Sonuç olarak,üçüncü üstünde durulan son konu ise; Geçiş aksiyonları: Bu yolu tercih eden ülkeler,”sıfıra-yakın virüs” yolu için hazırlık aşamasındalar. Gerekli önlem paketlerini ve uygulamaları hayata geçirebilmek için zamana ve finansal kaynaklara ihtiyaç duyuyorlar. Bunun başlıca nedenleri yeterli test ya da maske gibi kişisel ekipman kapasiteleri olmaması ya da sınırlarında yeterli kontrolü henüz oluşturamamış olmaları. Buna göre McKinsey’nin yapmış olduğu analizler, toplumsal güveni ve ekonomik iyileşmeyi en hızlı şekilde sağlayacak yöntemin ‘sıfıra-yakın virüs’ uygulaması olduğunu ortaya koyuyor. Bu kapsamda şirket danışmanları, COVID-19 sürecinde bütüncül bir iyileşme için fiziksel izolasyonu sağlayacak, aynı zamanda ekonomik hareketliliği mümkün kılacak uygulamalar geliştirilmesi gerektiğini vurguluyor. Her bir ülkenin kültürü ve sosyal normları doğrultusunda yeni davranış politikalarının geliştirilmesi mümkün.

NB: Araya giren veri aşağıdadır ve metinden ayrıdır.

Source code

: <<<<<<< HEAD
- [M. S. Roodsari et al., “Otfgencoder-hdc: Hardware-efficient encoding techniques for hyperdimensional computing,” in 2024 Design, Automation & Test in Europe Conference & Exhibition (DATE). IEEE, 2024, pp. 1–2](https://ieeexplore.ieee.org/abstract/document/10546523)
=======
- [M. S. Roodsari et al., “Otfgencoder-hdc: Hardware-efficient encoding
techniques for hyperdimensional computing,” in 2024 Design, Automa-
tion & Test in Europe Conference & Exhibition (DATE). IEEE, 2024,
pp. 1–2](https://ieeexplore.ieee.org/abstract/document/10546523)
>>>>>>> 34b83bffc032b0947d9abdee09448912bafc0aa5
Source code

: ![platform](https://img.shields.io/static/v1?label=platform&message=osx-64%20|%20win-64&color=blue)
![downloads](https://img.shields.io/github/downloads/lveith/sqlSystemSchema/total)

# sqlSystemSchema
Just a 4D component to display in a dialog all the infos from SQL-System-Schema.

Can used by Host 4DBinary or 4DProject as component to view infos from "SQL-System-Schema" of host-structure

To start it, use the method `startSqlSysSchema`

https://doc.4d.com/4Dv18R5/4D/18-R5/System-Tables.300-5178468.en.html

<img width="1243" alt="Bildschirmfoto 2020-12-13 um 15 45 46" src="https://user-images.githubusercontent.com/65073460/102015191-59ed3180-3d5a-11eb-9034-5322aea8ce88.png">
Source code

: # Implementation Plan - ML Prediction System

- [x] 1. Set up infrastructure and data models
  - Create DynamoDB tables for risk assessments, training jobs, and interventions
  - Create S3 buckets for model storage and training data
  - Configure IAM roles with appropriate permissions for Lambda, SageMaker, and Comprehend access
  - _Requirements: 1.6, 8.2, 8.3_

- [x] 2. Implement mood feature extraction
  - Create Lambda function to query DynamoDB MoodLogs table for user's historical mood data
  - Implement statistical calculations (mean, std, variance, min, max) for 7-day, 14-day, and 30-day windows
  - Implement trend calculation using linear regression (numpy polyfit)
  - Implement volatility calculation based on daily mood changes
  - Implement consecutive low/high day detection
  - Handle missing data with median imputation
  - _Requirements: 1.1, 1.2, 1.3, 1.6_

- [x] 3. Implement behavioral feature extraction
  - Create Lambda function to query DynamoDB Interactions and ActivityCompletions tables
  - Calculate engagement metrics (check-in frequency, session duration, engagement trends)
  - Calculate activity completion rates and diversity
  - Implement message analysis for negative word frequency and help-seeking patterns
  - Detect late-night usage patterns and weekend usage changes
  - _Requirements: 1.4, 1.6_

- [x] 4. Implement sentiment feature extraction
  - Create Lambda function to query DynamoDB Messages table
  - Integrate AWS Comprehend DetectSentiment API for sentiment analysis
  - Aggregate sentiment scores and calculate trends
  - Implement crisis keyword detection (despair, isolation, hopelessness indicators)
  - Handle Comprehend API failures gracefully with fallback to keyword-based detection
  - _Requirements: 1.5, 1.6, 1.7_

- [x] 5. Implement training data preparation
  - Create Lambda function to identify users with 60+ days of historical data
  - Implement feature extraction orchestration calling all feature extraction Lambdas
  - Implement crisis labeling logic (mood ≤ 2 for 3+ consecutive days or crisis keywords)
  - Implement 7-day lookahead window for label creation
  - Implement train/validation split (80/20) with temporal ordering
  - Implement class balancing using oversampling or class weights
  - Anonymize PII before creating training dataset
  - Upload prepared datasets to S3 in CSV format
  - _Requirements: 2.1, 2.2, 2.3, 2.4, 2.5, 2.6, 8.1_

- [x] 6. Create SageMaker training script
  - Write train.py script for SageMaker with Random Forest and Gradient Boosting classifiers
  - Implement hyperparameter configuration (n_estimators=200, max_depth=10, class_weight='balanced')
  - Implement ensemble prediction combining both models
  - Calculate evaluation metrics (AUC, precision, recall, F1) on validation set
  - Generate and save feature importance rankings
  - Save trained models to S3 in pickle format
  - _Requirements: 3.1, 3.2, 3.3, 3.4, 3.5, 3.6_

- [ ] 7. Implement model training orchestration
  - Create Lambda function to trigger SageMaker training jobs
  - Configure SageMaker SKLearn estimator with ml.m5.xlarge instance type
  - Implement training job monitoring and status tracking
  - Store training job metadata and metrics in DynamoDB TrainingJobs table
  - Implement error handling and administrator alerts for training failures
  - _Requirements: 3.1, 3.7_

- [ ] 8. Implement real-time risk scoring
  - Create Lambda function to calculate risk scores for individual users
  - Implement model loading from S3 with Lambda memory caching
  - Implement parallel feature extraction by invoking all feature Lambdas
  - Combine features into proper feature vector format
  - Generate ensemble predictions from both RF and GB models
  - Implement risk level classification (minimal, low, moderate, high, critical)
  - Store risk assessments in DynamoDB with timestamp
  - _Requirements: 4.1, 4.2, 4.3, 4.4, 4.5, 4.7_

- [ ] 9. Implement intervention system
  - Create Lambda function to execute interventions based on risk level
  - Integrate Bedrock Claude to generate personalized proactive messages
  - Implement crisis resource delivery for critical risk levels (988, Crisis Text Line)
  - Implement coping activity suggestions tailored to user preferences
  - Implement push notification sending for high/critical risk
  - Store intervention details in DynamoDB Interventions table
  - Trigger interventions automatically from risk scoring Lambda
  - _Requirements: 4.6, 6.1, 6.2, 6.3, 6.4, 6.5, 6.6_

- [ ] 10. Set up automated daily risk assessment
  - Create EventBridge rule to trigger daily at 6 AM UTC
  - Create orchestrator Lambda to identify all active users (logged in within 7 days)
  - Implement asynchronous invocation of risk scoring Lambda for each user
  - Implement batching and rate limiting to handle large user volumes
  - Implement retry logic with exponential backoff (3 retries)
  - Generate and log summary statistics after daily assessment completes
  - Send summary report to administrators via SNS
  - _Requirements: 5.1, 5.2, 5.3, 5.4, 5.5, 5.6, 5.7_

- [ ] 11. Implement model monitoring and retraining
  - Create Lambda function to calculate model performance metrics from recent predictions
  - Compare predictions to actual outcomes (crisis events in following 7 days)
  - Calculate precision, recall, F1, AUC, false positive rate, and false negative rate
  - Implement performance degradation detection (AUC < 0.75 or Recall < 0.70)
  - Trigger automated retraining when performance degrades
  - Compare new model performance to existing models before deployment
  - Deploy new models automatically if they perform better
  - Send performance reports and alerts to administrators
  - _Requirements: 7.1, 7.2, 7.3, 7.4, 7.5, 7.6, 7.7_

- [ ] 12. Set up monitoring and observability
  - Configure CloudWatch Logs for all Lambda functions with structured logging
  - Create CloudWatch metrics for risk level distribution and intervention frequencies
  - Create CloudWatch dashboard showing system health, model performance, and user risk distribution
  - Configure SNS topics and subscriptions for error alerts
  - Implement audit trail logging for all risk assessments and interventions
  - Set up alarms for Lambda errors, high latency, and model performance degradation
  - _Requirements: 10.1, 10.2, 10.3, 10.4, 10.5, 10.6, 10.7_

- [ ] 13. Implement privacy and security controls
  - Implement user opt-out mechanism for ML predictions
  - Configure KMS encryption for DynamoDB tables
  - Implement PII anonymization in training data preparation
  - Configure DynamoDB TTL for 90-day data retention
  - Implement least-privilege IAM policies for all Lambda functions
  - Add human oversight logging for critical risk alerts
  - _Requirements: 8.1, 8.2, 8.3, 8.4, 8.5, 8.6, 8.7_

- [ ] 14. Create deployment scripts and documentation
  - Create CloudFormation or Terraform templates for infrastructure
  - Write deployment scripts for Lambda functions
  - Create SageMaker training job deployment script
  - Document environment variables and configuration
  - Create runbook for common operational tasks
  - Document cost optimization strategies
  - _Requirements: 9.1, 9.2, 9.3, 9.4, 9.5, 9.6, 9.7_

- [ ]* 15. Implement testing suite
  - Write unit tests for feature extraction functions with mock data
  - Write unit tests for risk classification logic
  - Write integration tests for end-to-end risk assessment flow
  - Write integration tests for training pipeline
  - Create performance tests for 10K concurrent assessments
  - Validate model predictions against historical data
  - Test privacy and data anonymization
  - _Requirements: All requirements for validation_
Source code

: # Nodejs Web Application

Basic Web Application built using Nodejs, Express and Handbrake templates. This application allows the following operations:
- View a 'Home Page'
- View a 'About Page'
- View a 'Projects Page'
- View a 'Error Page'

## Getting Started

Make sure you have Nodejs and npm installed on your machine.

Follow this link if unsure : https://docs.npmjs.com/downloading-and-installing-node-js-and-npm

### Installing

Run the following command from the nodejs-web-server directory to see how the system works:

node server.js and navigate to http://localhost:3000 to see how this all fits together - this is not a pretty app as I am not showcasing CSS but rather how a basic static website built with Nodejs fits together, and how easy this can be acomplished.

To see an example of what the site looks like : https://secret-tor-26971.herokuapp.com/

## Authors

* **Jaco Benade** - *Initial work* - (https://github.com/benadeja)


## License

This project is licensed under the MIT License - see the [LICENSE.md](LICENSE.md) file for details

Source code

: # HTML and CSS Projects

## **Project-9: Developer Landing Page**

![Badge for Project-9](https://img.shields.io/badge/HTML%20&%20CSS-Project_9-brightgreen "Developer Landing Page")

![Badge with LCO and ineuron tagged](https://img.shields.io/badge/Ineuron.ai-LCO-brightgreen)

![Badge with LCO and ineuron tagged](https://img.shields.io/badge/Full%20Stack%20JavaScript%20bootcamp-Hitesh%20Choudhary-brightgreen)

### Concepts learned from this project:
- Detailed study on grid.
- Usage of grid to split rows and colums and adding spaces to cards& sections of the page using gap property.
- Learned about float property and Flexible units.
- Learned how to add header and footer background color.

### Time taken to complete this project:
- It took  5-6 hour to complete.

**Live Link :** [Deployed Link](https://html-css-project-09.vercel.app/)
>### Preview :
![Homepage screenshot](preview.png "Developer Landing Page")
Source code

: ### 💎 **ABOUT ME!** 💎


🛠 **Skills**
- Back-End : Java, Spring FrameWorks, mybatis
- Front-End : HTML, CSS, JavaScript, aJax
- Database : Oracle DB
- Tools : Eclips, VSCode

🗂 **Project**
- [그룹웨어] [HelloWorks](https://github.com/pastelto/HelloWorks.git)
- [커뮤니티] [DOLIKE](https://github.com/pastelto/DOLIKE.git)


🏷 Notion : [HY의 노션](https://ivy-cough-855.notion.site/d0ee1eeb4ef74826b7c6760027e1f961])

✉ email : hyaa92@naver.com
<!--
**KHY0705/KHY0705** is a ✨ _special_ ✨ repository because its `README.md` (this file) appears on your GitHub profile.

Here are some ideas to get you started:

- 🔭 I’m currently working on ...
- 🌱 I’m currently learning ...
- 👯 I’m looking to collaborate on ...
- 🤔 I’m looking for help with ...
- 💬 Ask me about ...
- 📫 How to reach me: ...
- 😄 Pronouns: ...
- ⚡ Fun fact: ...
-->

Bu politikalar, küresel salgın şartlarında fiziksel izolasyon ve aynı zamanda ekonomik hareketliliğin ne şekilde sağlanabileceğine dair birer rehber vazifesi görecek.Halihazırda belirli alanlarda uygulanmaya başlanan ve başarısı kanıtlanan yöntemler farklı alanlara taşınarak sağlığı riske etmeden işlerin devamlılığı sağlanabilecek. Özetle her iki yönlü iyileşmenin sağlanabilmesi   için öncelikle öngörülen kurallara yönelik toplumsal açıdan uyumlaştırma için de önce halkın kendini disipline etmesi; daha sonra da pandemi sıfır noktasına gelinceye kadar tüm kurallara sabır ve tahammül gösterilmesi de zorunlu görünüyor.